The decision of Charlie Flanagan to commemorate the Royal Irish Constabulary and by extension, the Black and Tans is an outrage. But behind it lies Fine Gael’s ambition to draw this country ever closer into a web of imperialist relations.
The RIC was one of the first police forces ever formed in the world. Their purpose was to keep Ireland safe for the British empire. They were recruited from rural areas and were chosen because they were amongst the biggest and largest men. In 1913, the Dublin Metropolitan Police – the RIC’s counterpart in the city – baton-charged striking workers so ferociously that they murdered two people.
After 1919 a popular struggle – involving thousands of people who took up arms – drove out the RIC and formed liberated zones in parts of the country. Police stations were burnt to the ground and a mass boycott meant that people refused to supply them. The IRA embarked on a campaign of shootings to force them out, killing many RIC officers. By 1920, the RIC had retreated from 500 barracks.
In response to this, Winston Churchill sent in the ‘Black and Tans’ to bolster the RIC. These became part of the official RIC and their name comes from the fact that they combined the Khaki of the British army with the Black of the RIC uniform. Their main tactic was to launch reprisal and murder squads against the population. The activities of the RIC and the Black and Tans are well known in Ireland. They burnt towns like Balbriggan and Cork and murdered innocent people.

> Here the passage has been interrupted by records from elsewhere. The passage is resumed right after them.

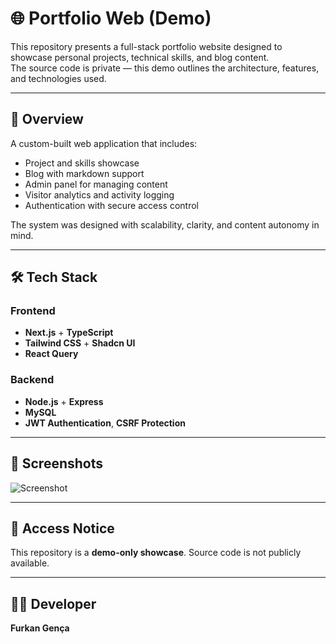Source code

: # 🌐 Portfolio Web (Demo)

This repository presents a full-stack portfolio website designed to showcase personal projects, technical skills, and blog content.  
The source code is private — this demo outlines the architecture, features, and technologies used.

---

## 🧠 Overview

A custom-built web application that includes:

- Project and skills showcase  
- Blog with markdown support  
- Admin panel for managing content  
- Visitor analytics and activity logging  
- Authentication with secure access control

The system was designed with scalability, clarity, and content autonomy in mind.

---

## 🛠️ Tech Stack

### Frontend
- **Next.js** + **TypeScript**
- **Tailwind CSS** + **Shadcn UI**
- **React Query**

### Backend
- **Node.js** + **Express**
- **MySQL**
- **JWT Authentication**, **CSRF Protection**

---

## 📸 Screenshots

![Screenshot](https://github.com/user-attachments/assets/71b5f5e9-42e9-4f7a-abc2-482ca645400c)

---

## 🔐 Access Notice

This repository is a **demo-only showcase**. Source code is not publicly available.

---

## 👨‍💻 Developer

**Furkan Gença**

Instead of commemorating this brutal, repressive force, we should be celebrating an Irish revolution that drove them out.
But that is not in Fine Gael’s nature. The party has always wanted to bring Ireland back into the Commonwealth and turn us into a minor player in the Anglo-American imperial enterprise.
We should totally reject Flanagan’s stupid idea. But while doing so, let’s link our anger to the contemporary world and demand that the US army also get out of Shannon. If it was right to throw out the Black and Tans, then it is equally right to throw the US and British armies out of Iraq.